**Task objective**. Give the number of lines in these entries that contain "recording", and nothing more.

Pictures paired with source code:

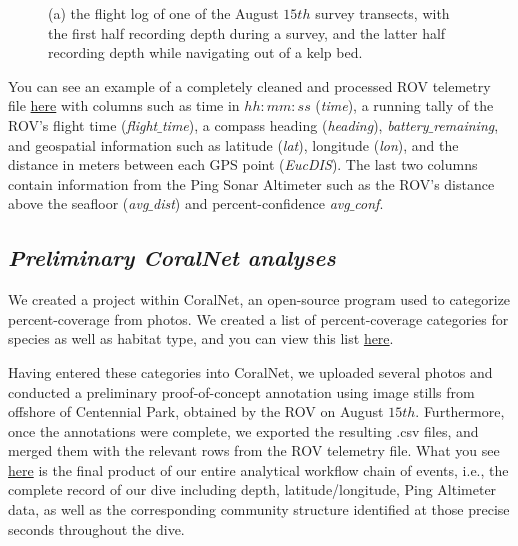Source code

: \documentclass[11pt]{article}
\begin{document}
\begin{figure}[h!]
\centering
{}
\caption{
(a) the flight log of one of the August $15th$ survey transects, with 
the first half recording depth during a survey, and the latter half 
recording depth while navigating out of a kelp bed. 
}
\label{divelog}
\end{figure}

You can see an example of a completely cleaned and processed ROV 
telemetry file 
\href{https://github.com/zhrandell/Seattle_Aquarium_ROV_telemetry_imagery_analysis/blob/main/ROV_telemetry/Cleaned/2022-08-15_09-57-40.csv}{here}
 with columns such as time in $hh:mm:ss$ (\textit{time}), 
a running tally of the ROV's flight time (\textit{flight$\_$time}), 
a compass heading (\textit{heading}), 
\textit{battery$\_$remaining}, and 
geospatial information such as 
latitude (\textit{lat}),
longitude (\textit{lon}),
and the distance in meters between each GPS point (\textit{EucDIS}). 
The last two columns contain information from the Ping Sonar 
Altimeter such as the ROV's distance above the 
seafloor (\textit{avg$\_$dist}) and percent-confidence 
\textit{avg$\_$conf}. 

\subsection{\textit{Preliminary CoralNet analyses}}
We created a project within CoralNet, an open-source program used to 
categorize percent-coverage from photos.
We created a list of percent-coverage categories for species as well as 
habitat type, and you can view this list 
\href{https://github.com/zhrandell/Seattle_Aquarium_ROV_telemetry_imagery_analysis/blob/main/documents/CoralNet_Percent_Cover_Classifications.xlsx}{here}.
 
Having entered these categories into CoralNet, we uploaded several 
photos and conducted a preliminary proof-of-concept annotation using 
image stills from offshore of Centennial Park, obtained by the ROV on 
August $15th$. 
Furthermore, once the annotations were complete, we exported the 
resulting .csv files, and merged them with the relevant rows from the 
ROV telemetry file. 
What you see 
\href{https://github.com/zhrandell/Seattle_Aquarium_ROV_telemetry_imagery_analysis/blob/15b0c253a3292df240f1559ae9e0f73d25d6be66/ROV_telemetry/Cleaned/Telemetry_and_CoralNet.xlsx}{here}
 is the final product of our entire analytical 
workflow chain of events, i.e., the complete record of our dive 
including depth, latitude/longitude, Ping Altimeter data, as well as 
the corresponding community structure identified at those precise 
seconds throughout the dive.  
\end{document}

**Answer area**. 2